SIR Ben Ainslie’s Ineos Team UK is leading the 2021 Prada Challenger Selection Series after securing four wins from four races as competitors fight to challenge for the America’s Cup in Auckland, New Zealand.

Having been humiliated in a pre-Christmas warm-up regatta, Sir Ben – who became the first-ever freeman of Lymington and Pennington after his London 2012 Olympics heroics – shocked the sailing world with a dominant start to the qualifying race.

Britannia struggled in last month’s World Series, suffering from mechanical issues before retiring from the second race. The series ended with the British boat losing all six of its races.

However, the British team is now one race win away from a securing a place in the Prada Cup final after winning its first four races before its American rivals pulled out of the remainder of the opening round robin.

The decision came after a dramatic incident which saw New York Yacht Club’s American Magic race boat Patriot fly into the air, before crashing into the water and capsizing.

This means that Ineos Team UK and Luna Rossa will battle it out for the top spot in the Prada Cup final, with the Ineos boat 4-2 ahead.

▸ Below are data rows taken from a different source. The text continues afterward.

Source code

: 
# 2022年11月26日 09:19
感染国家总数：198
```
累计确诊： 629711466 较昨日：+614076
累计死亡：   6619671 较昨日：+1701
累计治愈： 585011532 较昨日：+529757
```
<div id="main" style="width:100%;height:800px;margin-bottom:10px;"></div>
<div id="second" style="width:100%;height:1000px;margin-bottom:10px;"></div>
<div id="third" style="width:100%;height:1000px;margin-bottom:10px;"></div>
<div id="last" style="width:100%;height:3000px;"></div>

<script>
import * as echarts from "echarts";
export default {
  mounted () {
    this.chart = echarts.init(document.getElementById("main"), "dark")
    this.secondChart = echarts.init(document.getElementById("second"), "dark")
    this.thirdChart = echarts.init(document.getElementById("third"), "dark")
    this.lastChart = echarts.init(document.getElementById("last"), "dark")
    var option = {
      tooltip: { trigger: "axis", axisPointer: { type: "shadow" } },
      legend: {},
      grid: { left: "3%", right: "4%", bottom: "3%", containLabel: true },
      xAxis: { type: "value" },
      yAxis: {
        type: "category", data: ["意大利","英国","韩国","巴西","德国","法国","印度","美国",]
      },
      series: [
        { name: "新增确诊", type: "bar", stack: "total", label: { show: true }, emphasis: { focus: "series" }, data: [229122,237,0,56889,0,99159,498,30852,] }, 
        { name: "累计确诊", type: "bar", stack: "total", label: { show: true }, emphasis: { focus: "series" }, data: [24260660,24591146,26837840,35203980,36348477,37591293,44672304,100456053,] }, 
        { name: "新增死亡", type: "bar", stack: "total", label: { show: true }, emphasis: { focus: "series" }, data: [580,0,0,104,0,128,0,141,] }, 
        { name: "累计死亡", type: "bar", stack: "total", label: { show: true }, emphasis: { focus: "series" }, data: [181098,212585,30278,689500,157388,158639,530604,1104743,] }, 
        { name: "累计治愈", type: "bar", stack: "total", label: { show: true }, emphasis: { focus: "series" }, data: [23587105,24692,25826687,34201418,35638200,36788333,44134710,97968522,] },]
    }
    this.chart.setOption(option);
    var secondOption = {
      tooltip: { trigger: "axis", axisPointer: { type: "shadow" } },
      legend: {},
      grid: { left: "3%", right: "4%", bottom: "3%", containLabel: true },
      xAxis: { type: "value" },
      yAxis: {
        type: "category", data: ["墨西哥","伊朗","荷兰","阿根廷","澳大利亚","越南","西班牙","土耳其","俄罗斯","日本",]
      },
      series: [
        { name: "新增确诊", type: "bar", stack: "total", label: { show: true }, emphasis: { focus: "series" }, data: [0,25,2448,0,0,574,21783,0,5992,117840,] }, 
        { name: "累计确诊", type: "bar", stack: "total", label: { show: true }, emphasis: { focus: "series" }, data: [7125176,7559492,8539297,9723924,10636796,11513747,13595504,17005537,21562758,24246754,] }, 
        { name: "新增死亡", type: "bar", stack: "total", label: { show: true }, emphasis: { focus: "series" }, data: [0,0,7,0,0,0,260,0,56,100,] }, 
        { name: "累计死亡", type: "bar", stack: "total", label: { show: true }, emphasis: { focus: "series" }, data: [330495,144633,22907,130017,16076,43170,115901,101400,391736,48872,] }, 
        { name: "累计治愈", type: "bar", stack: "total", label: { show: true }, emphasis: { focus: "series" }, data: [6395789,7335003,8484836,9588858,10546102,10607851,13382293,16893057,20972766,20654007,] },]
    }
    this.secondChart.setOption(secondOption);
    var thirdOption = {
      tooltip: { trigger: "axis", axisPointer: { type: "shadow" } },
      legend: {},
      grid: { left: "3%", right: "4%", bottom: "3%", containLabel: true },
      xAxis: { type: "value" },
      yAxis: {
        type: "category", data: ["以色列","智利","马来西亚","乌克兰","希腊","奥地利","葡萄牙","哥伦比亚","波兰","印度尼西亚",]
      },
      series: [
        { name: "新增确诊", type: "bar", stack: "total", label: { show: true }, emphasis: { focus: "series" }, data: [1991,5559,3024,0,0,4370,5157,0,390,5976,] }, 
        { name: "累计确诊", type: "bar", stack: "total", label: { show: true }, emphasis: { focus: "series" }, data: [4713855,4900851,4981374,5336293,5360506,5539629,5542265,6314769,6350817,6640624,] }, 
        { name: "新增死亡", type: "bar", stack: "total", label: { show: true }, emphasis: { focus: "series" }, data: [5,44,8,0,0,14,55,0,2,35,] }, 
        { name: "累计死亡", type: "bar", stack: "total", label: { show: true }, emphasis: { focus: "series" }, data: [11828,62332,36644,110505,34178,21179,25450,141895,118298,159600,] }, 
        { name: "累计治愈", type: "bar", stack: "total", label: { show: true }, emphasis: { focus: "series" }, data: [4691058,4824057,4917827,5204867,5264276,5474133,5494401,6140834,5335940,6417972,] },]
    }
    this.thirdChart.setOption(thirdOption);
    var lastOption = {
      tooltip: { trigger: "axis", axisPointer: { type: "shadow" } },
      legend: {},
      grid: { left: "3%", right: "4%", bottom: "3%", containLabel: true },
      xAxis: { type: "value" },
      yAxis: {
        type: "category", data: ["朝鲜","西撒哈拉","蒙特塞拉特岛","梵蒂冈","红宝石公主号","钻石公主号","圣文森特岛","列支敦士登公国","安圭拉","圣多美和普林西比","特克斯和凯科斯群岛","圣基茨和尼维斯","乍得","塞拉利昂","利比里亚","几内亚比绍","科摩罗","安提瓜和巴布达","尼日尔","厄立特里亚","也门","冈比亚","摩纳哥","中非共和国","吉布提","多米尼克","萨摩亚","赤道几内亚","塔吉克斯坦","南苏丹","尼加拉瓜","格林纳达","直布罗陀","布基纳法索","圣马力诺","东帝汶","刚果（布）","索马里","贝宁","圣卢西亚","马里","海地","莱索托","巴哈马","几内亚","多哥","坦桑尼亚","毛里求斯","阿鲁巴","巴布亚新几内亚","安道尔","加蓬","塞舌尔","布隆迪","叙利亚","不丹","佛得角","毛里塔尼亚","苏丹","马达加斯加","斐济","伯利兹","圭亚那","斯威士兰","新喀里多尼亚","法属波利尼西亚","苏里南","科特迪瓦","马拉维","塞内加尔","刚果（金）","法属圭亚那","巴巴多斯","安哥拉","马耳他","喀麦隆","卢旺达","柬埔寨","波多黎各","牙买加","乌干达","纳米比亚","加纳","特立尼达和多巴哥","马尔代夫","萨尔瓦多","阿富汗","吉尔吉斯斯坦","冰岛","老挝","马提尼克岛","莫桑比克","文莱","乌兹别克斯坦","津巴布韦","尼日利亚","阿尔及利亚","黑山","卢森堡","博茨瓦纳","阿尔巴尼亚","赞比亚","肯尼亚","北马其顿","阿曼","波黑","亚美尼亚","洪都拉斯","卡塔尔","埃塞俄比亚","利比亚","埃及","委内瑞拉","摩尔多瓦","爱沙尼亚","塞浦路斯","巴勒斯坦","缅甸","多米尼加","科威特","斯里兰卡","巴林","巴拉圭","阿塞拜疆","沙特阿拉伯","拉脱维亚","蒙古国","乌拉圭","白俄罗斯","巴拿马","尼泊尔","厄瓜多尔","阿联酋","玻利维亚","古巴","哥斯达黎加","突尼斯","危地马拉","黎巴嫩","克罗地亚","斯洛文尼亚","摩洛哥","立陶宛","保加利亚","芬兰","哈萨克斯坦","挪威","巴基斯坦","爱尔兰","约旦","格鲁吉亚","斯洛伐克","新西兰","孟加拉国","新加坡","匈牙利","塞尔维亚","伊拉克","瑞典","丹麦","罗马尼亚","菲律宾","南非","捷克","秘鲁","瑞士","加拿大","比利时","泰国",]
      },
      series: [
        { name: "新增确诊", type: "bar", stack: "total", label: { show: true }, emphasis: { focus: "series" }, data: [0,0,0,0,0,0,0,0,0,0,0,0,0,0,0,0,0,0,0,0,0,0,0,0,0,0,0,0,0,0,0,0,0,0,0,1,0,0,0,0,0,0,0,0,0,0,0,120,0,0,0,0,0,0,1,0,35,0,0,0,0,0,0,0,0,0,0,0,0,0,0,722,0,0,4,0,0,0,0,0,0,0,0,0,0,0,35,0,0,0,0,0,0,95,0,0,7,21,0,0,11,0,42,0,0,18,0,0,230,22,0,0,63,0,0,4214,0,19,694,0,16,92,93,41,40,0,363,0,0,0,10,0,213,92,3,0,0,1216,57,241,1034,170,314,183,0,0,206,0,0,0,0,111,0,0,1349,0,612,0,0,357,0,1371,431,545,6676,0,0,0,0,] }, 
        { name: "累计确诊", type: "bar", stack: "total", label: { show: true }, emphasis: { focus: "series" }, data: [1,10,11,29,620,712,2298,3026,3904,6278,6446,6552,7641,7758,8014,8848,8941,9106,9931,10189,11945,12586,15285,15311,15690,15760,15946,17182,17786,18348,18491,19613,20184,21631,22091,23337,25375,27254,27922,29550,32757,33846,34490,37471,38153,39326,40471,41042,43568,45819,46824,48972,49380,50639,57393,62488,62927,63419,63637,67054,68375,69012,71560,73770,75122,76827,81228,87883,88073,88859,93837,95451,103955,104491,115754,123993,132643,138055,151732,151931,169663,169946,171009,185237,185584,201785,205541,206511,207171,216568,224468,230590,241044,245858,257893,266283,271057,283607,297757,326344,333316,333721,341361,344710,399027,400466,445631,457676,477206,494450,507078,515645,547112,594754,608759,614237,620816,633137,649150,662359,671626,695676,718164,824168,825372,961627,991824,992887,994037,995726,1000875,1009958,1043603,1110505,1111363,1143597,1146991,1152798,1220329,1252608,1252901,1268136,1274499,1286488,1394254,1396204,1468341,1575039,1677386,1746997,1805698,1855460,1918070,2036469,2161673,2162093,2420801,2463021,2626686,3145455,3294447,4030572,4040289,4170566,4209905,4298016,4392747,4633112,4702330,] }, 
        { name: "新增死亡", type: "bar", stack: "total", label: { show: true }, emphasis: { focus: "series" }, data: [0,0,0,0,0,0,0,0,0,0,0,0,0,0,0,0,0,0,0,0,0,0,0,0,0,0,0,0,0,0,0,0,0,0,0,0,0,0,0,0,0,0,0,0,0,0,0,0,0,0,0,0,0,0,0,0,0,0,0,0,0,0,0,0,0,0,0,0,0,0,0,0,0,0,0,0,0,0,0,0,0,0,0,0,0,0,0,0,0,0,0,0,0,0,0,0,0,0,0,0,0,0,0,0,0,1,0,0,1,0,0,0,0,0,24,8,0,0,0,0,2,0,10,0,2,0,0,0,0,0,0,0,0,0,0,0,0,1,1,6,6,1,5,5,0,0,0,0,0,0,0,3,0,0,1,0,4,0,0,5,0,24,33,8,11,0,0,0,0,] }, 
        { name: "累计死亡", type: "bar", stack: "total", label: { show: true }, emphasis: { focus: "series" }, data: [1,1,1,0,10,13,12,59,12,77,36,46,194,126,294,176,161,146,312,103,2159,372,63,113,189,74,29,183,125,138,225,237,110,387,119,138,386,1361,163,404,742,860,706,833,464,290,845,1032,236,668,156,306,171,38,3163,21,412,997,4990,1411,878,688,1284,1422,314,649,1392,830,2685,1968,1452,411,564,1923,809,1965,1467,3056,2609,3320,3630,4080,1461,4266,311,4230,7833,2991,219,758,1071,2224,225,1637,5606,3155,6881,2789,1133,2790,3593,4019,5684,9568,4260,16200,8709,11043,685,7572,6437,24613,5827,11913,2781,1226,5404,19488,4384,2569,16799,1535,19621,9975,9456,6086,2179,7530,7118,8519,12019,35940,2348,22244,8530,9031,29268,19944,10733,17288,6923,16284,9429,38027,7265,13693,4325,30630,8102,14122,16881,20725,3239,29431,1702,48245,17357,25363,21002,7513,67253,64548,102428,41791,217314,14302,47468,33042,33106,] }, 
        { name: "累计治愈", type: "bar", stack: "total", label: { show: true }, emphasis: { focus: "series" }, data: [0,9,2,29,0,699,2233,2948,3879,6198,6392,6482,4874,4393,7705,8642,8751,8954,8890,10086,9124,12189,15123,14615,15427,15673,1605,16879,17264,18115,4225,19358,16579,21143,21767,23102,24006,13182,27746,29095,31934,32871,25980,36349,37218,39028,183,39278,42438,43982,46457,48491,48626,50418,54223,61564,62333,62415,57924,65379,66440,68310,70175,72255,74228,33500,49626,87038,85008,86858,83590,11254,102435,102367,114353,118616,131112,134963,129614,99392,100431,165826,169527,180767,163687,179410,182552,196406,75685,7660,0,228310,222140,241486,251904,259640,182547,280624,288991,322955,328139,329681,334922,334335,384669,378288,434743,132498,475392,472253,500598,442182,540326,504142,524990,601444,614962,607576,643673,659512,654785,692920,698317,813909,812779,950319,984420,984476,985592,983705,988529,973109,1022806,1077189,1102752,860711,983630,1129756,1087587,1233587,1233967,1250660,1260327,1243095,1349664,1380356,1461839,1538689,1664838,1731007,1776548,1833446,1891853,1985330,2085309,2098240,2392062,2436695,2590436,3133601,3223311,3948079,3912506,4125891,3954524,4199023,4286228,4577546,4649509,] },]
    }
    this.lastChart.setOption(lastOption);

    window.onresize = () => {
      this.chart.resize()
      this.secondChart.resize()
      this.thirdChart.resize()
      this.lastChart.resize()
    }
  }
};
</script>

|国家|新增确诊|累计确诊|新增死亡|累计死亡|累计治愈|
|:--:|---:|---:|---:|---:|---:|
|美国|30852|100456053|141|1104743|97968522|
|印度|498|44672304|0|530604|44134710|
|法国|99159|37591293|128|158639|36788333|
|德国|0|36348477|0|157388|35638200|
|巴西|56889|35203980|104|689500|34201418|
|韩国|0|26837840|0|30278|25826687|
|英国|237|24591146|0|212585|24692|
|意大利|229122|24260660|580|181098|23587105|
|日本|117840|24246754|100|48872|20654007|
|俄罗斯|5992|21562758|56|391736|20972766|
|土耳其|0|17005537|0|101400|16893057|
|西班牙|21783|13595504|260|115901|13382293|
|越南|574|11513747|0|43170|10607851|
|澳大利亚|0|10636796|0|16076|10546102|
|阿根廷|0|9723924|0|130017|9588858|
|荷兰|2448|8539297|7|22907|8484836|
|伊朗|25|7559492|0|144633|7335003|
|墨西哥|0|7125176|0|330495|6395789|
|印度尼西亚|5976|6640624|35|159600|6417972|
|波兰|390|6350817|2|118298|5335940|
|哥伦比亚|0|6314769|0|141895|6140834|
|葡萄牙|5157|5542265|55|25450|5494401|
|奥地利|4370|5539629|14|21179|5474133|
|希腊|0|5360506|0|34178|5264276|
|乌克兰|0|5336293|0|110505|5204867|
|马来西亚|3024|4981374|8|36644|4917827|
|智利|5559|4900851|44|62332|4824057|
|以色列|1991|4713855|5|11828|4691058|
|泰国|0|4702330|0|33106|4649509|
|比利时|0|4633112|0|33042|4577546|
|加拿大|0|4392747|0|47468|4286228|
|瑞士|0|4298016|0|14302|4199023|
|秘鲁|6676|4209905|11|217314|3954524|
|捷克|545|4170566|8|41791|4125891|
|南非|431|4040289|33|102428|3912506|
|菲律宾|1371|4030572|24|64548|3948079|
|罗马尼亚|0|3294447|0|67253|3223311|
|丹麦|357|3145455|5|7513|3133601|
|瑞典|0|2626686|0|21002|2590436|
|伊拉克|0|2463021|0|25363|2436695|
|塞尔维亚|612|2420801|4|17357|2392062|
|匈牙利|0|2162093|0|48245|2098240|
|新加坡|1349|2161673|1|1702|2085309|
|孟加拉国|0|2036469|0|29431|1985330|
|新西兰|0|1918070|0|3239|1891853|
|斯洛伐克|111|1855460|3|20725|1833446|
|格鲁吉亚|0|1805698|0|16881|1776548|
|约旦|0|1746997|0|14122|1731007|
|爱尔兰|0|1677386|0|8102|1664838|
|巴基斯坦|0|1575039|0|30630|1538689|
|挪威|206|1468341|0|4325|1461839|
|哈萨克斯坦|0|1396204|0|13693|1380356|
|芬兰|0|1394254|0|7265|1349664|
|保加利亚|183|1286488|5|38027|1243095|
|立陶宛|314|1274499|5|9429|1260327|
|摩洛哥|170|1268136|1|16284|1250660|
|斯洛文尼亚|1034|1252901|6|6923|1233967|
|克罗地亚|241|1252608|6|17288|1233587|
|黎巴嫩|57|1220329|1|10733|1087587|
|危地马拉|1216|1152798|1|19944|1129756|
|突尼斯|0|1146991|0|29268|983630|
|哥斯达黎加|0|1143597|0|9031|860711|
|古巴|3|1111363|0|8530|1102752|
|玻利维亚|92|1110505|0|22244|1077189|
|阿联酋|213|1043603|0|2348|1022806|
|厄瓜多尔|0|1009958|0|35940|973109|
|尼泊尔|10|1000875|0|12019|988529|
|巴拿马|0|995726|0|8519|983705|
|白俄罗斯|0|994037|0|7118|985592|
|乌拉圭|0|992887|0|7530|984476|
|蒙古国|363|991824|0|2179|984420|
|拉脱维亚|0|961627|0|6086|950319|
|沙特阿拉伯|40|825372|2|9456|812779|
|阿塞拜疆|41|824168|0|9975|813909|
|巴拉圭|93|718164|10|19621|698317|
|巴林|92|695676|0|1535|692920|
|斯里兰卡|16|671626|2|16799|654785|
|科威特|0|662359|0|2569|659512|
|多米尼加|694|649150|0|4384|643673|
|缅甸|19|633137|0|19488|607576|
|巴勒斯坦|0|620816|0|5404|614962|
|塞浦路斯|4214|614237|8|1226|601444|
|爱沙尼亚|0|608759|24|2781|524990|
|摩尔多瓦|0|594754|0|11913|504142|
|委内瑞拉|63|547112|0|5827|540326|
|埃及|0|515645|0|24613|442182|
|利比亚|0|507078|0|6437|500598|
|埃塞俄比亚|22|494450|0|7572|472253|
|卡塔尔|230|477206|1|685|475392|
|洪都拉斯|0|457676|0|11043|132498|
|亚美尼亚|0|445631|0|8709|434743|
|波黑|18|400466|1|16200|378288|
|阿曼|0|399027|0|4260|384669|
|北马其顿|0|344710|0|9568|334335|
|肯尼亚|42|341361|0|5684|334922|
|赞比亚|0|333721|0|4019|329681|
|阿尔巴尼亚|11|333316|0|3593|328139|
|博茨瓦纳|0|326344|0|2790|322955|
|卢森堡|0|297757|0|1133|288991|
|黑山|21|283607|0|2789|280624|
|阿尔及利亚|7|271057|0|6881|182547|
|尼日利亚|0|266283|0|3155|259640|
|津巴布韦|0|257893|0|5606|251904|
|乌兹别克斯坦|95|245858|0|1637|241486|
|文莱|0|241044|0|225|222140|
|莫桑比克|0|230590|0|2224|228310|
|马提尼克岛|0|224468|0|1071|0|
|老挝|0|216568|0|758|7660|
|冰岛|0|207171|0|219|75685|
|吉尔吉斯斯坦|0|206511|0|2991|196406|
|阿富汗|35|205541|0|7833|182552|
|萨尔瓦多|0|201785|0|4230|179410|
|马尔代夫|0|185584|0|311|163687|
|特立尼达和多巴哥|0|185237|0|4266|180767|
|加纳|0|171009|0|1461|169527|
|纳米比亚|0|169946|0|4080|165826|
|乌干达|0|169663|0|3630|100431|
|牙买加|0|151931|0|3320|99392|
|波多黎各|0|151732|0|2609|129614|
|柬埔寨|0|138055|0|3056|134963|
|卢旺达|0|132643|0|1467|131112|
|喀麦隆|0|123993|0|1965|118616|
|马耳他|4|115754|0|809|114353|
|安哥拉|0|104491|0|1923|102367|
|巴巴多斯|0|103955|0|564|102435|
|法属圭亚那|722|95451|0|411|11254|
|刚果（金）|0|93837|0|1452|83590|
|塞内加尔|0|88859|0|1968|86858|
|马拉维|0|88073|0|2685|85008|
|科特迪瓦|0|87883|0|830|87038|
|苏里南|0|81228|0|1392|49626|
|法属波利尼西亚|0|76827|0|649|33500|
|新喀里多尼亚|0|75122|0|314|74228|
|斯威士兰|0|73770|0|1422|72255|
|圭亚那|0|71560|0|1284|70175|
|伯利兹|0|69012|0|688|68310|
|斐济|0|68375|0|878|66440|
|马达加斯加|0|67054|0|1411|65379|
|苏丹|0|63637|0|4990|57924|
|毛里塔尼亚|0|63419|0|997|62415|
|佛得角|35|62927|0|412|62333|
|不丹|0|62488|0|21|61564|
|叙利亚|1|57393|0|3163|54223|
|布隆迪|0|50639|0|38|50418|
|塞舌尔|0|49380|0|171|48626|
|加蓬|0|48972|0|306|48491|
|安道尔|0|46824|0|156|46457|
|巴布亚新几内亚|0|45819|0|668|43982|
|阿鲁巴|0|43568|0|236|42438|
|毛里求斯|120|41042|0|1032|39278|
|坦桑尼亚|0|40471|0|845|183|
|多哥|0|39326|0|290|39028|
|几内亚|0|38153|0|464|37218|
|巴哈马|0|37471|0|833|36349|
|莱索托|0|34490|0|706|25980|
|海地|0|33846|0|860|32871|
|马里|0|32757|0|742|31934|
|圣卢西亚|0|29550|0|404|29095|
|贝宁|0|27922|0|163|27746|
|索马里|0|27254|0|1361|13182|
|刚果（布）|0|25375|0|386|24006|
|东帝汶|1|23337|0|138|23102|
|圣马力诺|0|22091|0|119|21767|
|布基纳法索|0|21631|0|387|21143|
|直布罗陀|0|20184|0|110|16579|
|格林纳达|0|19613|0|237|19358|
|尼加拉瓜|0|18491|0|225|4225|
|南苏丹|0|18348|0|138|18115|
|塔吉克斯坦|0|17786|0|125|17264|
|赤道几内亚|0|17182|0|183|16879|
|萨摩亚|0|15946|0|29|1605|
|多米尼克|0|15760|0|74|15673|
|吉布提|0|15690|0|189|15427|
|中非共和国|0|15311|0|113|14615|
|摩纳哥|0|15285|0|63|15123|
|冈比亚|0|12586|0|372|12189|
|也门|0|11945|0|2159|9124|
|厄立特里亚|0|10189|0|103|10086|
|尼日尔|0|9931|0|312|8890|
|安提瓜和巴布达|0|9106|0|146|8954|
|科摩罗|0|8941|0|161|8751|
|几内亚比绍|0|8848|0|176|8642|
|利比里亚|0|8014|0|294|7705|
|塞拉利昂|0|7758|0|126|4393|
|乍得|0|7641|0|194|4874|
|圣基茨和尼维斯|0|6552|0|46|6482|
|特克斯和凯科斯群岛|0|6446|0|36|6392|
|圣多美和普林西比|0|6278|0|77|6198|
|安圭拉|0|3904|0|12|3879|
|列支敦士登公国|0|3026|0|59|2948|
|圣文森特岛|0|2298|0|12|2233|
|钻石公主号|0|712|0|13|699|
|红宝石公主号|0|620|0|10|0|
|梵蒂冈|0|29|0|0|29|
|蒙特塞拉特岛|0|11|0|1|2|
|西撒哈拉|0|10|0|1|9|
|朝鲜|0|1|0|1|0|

The two will race each other two more times – with the first due to have taken place early this morning (Friday) and the second on Sunday – and a win for Ineos in either will see them automatically qualify for the Prada Cup final.

If the Italians win both remaining heats to level the scores at 4-4, they will progress to the final as the winner of the last race.

Sir Ben Ainslie (picture: COR 36|Studio Borlenghi)
Sir Ben Ainslie (picture: COR 36|Studio Borlenghi)

The Prada Cup winner will then proceed to the America’s Cup contest on 6th March to face holders Team New Zealand.

The Americans hope to complete repairs in time for the Prada Cup repêchage round, starting on 29th January.

This will see the second and third-placed boats face each other for a spot in the final.

Eleven-time world champion Sir Ben, who is an honorary life member of the Royal Lymington Yacht Club, said about the capsizing: “I don’t know much about what happened. I’ve seen a video of the manoeuvre, and it’s just horrific.

“You don’t want to see that happen to anyone, but I think everyone is okay, which is the primary concern.

“We go out there and race hard against each other, but this is a sporting contest, and we want everyone to be safe, and we want everyone to be racing.”

Sir Ben is joined onboard Britannia by Richard Mason, who grew up in Lymington and now lives in Southbourne. Richard learned to sail at Salterns Sailing Club and has been involved with the preparations over the last year.

The boat was built in Hythe by Carrington Boats, owned by Lymington resident Jason Carrington.

Sir Ben is the most successful sailor in Olympic history after winning medals at five consecutive Olympics from 1996 onwards. This includes four gold medals at Sydney, Athens, Beijing and London between 2000 and 2012.

In 2013 he lifted the America’s Cup with Oracle Team USA when the US team defeated Team New Zealand in San Francisco.

Should the Ineos outfit make it to the America’s Cup, it will be the first British team to do so since Tony Boyden’s Sovereign raced the Americans in the 1964 contest off Rhode Island.

On that occasion the British team, skippered by Paul Anderson, was comprehensively beaten 4-0 by the American defending champions, Constellation, skippered by Eric Bidder.

This year’s race will be the first time the world’s oldest international sporting trophy will be raced on 75-foot foiling monohulls, which lift out of the water to reduce drag.